Dünya genelinde suyun yüzde 69’u tarım, yüzde 19’u sanayi ve yüzde 12’si evsel olarak kullanılıyor. Ülkemizde de yapılan vahşi sulama yöntemleri, hem su kaynaklarının aşırı israfına, toprağın yapısı ile kalitesinin bozulmasına ve çoraklaşmasına neden oluyor. Suyun geleceği için tarımda bilinçsiz ve düşük verimli sulama uygulamalarından vazgeçilip modern sulama yöntemlerine geçilmesi büyük önem taşıyor. Sanayideki su tüketiminde ise belirli bir miktarın üzerinde su tüketen işletmelerin, bulunduğu bölgedeki yer altı su kaynaklarını kurutmalarına acilen son verilmeli ve bu işletmelerin atıl durumdaki yer üstü su kaynaklarının bulunduğu bölgelerde yer alması sağlanmalıdır. Sanayideki atık suların yer altına deşarj edilerek yer altı sularının kirletilmesi önlenmeli, bu suların gelecek nesillere mutlaka temiz ve sağlıklı koşullarda bırakılması ivedilikle sağlanmalıdır.”
Arıtma cihazları 5 kat fazla su israf ediyor
Tüketicilerin bilinçlenmesi ve her türlü su kullanımında kaynakların kısıtlı olduğunun hatırlanması gerektiğine dikkat çeken SUDER Başkanı Kalebaşı, “Özellikle içme suyu tüketiminde tüketicilerin doğru bilgilendirilmesi son derece önem taşıyor.

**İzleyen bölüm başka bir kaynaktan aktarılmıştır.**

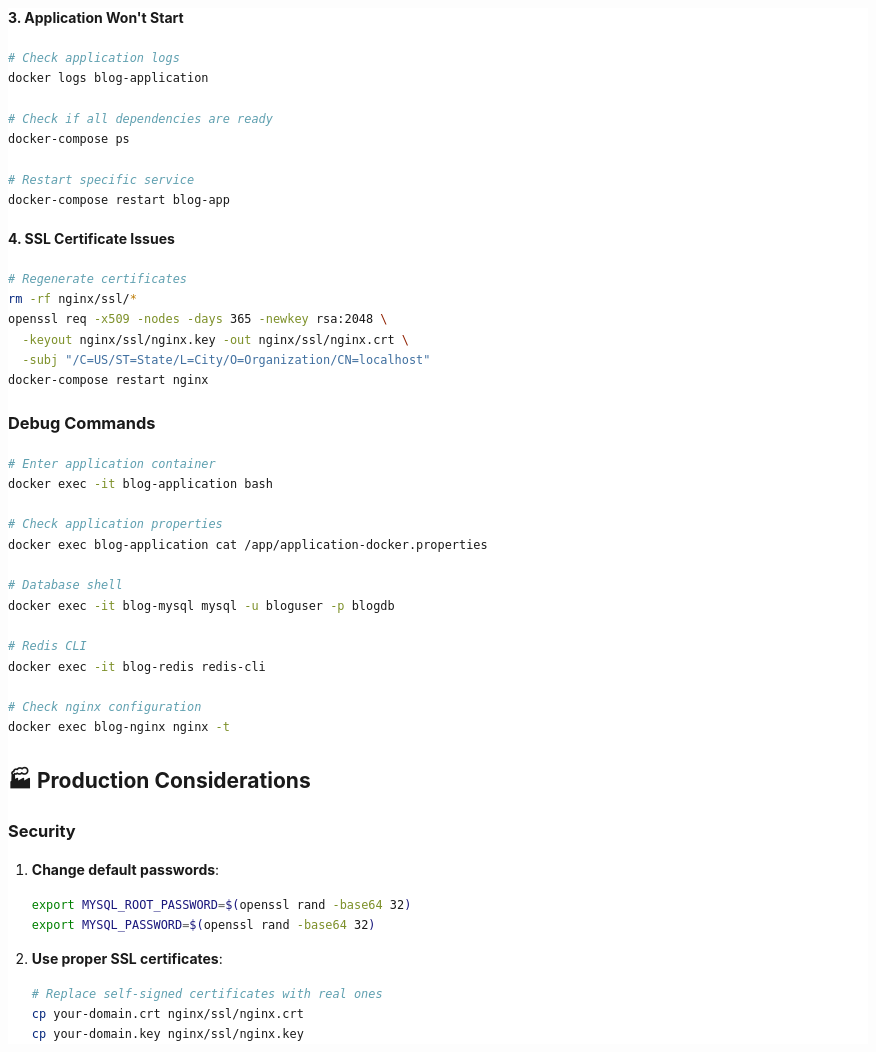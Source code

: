 #### 3. Application Won't Start
```bash
# Check application logs
docker logs blog-application

# Check if all dependencies are ready
docker-compose ps

# Restart specific service
docker-compose restart blog-app
```

#### 4. SSL Certificate Issues
```bash
# Regenerate certificates
rm -rf nginx/ssl/*
openssl req -x509 -nodes -days 365 -newkey rsa:2048 \
  -keyout nginx/ssl/nginx.key -out nginx/ssl/nginx.crt \
  -subj "/C=US/ST=State/L=City/O=Organization/CN=localhost"
docker-compose restart nginx
```

### Debug Commands

```bash
# Enter application container
docker exec -it blog-application bash

# Check application properties
docker exec blog-application cat /app/application-docker.properties

# Database shell
docker exec -it blog-mysql mysql -u bloguser -p blogdb

# Redis CLI
docker exec -it blog-redis redis-cli

# Check nginx configuration
docker exec blog-nginx nginx -t
```

## 🏭 Production Considerations

### Security

1. **Change default passwords**:
   ```bash
   export MYSQL_ROOT_PASSWORD=$(openssl rand -base64 32)
   export MYSQL_PASSWORD=$(openssl rand -base64 32)
   ```

2. **Use proper SSL certificates**:
   ```bash
   # Replace self-signed certificates with real ones
   cp your-domain.crt nginx/ssl/nginx.crt
   cp your-domain.key nginx/ssl/nginx.key
   ```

Yanlış ve bilimsel olmayan bilgilendirmelerle arıtma cihazlarının en sağlıklı ve güvenli alternatif olarak sunulması önemli bir risk barındırıyor. Bugün arıtma cihazları 1 litre suyu arıtmak için yaklaşık 5 litrelik atık su oluşturuyor. Filtrelerin değişim süresine göre bu rakam çok daha da artabiliyor. Bu konuda tüketicilerde farkındalık oluşturularak bu su israfının önüne geçilmelidir” dedi.
“Suyun bilinçli kullanımına müfredatta yer verilmeli”
Suyun her damlasının korunması gerektiği bilincinin oluşmasına vurgu yapan Kalebaşı, “Kullanım alışkanlıklarında farkındalık yaratılarak israfı önleyecek bireysel önlemler alınmalıdır. Bireysel küçük önlemler bile, bir alışkanlığın oturtulması ve gelecek nesillere bu bilincin yerleştirilmesi açısından son derece değerli olacaktır. İlkokuldan başlayarak su kullanımı konusunda bilinçlendirme çalışmaları artırılmalı, müfredat dahilinde bu konu titizlikle işlenmelidir” diye konuştu.